*** Opening MATERIAL SHOWN ***

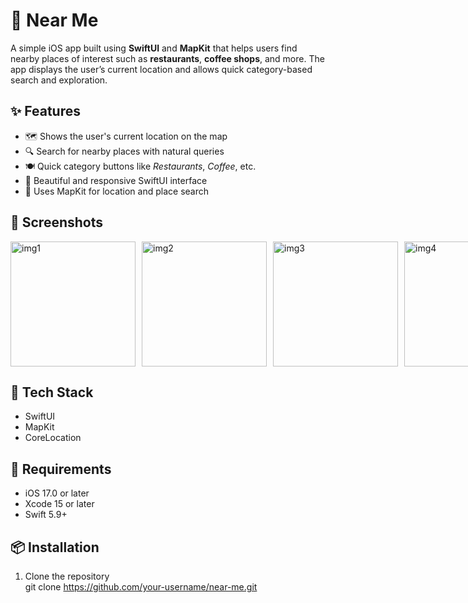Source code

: # 📍 Near Me

A simple iOS app built using **SwiftUI** and **MapKit** that helps users find nearby places of interest such as **restaurants**, **coffee shops**, and more. The app displays the user’s current location and allows quick category-based search and exploration.

## ✨ Features

- 🗺️ Shows the user's current location on the map  
- 🔍 Search for nearby places with natural queries  
- 🍽️ Quick category buttons like *Restaurants*, *Coffee*, etc.  
- 📱 Beautiful and responsive SwiftUI interface  
- 📍 Uses MapKit for location and place search  

## 🚀 Screenshots
<div style="display: flex; gap: 10px;">
    <img src="https://github.com/user-attachments/assets/1605c874-4c52-4dc1-90ef-af4e8a2a6fd7" alt="img1" width="200" />
    <img src="https://github.com/user-attachments/assets/9bcfe288-a7ee-4ff8-9c7e-d4465b09c712" alt="img2" width="200" />
    <img src="https://github.com/user-attachments/assets/f666b89f-90f1-4b8a-921e-d672ee3bfefa" alt="img3" width="200" />
    <img src="https://github.com/user-attachments/assets/5c6b052d-bb87-4873-aba6-761774d85216" alt="img4" width="200" />
</div>



## 🚀 Tech Stack

- SwiftUI  
- MapKit  
- CoreLocation  

## 📱 Requirements

- iOS 17.0 or later  
- Xcode 15 or later  
- Swift 5.9+

## 📦 Installation

1. Clone the repository  
   git clone https://github.com/your-username/near-me.git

*** Closing MATERIAL SHOWN ***

◆ HOW TO COMPLETE THIS TASK:
Among the lines of the data, find every one that holds "current" and copy it.

◆ SOLUTION FOR THIS TASK:
A simple iOS app built using **SwiftUI** and **MapKit** that helps users find nearby places of interest such as **restaurants**, **coffee shops**, and more. The app displays the user’s current location and allows quick category-based search and exploration.
- 🗺️ Shows the user's current location on the map  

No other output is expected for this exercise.